[pypy-dev] RE: type problems

holger krekel hpk at trillke.net
Sat Jul 12 23:42:02 MEST 2003


Hello Armin,

[Armin Rigo Sat, Jul 12, 2003 at 02:08:56PM -0700]
> Hello Hunter,
> 
> On Thu, Jul 10, 2003 at 05:32:05AM -0700, Hunter Peress wrote:
> > That may be a good idea.  I am currently hunting down a deeply
> > nested Exception problem and knowing which frames get created executing
> > which code helps in understanding what's going on.  Without lots of
> > print-statements this would be very difficult (not that it really gets
> > easy :-).

... not your fault, but Mr. Hunter Press cited me without proper
indication  ...

> There are several problems with the current way exceptions are printed. For
> example the tracebacks are incredibly long. This is due to the fact that a
> number of nested interpreter-level calls are needed for each application-level
> call. Internally, the OperationError can record which lines in the traceback
> correspond to which application-level call; the problem is mainly how to
> display it reasonably. Another problem is that application-level frames and
> multimethod calls are extremely confusing in the traceback -- you can't even
> know which multimethod was called, because they all involve the same code in
> multimethod.py.

It really depends on what you want to debug, e.g. opcodes, interpeter-level or 
object-space level stuff or interactions between all of this etc.
 
> I would suggest we add debugging commands in the code of pypy; something that
> would allow us to build a custom traceback, and also possibly record the call
> tree.
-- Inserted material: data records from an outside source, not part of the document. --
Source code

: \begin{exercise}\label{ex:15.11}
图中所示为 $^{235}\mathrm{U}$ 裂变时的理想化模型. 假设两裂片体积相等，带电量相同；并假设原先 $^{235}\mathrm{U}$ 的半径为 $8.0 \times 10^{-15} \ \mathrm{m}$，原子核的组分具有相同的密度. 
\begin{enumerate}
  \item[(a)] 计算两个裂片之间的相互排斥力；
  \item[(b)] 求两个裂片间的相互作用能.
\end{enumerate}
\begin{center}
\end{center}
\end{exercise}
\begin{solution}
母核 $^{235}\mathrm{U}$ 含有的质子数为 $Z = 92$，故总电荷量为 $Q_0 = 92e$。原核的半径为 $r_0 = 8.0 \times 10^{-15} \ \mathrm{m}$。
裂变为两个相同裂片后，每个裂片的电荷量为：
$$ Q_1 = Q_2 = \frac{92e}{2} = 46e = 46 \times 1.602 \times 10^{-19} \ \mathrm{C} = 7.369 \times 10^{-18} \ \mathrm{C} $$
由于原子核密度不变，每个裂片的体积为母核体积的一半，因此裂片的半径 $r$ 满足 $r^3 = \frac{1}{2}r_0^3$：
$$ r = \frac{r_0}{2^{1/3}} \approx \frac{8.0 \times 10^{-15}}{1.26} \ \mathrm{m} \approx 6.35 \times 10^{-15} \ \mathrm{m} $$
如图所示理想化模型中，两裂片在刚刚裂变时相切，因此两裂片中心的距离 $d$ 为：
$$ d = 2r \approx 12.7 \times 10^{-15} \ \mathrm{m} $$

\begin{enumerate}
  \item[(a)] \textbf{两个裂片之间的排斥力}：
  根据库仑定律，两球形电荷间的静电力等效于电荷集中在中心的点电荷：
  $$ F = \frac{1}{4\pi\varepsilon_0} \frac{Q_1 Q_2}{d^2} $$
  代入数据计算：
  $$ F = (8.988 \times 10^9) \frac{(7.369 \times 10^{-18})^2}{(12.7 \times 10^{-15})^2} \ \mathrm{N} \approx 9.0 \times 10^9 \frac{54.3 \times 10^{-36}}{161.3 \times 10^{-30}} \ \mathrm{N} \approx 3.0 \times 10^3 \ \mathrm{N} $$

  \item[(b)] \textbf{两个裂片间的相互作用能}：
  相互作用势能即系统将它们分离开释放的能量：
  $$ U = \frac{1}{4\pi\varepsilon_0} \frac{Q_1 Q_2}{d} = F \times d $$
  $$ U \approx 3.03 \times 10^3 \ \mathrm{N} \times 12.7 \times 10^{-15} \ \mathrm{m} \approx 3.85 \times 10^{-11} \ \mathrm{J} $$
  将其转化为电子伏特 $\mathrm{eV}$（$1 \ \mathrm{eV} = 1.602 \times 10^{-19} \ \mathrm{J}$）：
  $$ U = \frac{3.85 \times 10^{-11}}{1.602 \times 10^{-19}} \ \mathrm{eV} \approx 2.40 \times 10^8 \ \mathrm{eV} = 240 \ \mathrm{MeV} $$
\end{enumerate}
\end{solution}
I'm thinking about explicit "pypy.debug.enter/leave" calls around
> multimethod calls and calls to application-level functions.

I think that having easy-to-use "aspect-oriented" traces would be nice. 
Actually i'd like to say:

    def __init__(self):
        t = functrace('frame construction')

        t.dump('self.co_*') # or so

    def eval_code(self):
        t = functrace('frame')

and this means that 

1) functrace gets the name of the function by relying on 'self' beeing in
   the parent's frame locals (you may explicitely specify that of course)

2) the given strings are the "aspects" which you can use to parametrize
   what is beeing displayed 

3) we rely on DECREF(t) when the scope is left (you don't want to 
   do a try-finally block all the time, do you?). or alternatively 
   call "t.close()" explicitely 

such a mechanism - reyling somewhat on introspection - would allow for
a pretty flexible tracing parametrization depending on what you want
to debug.  

> Customizing pdb also looks like a good idea. Uncaught exceptions should
> automatically throw us into our debugger.

Didn't Michael already do something like that?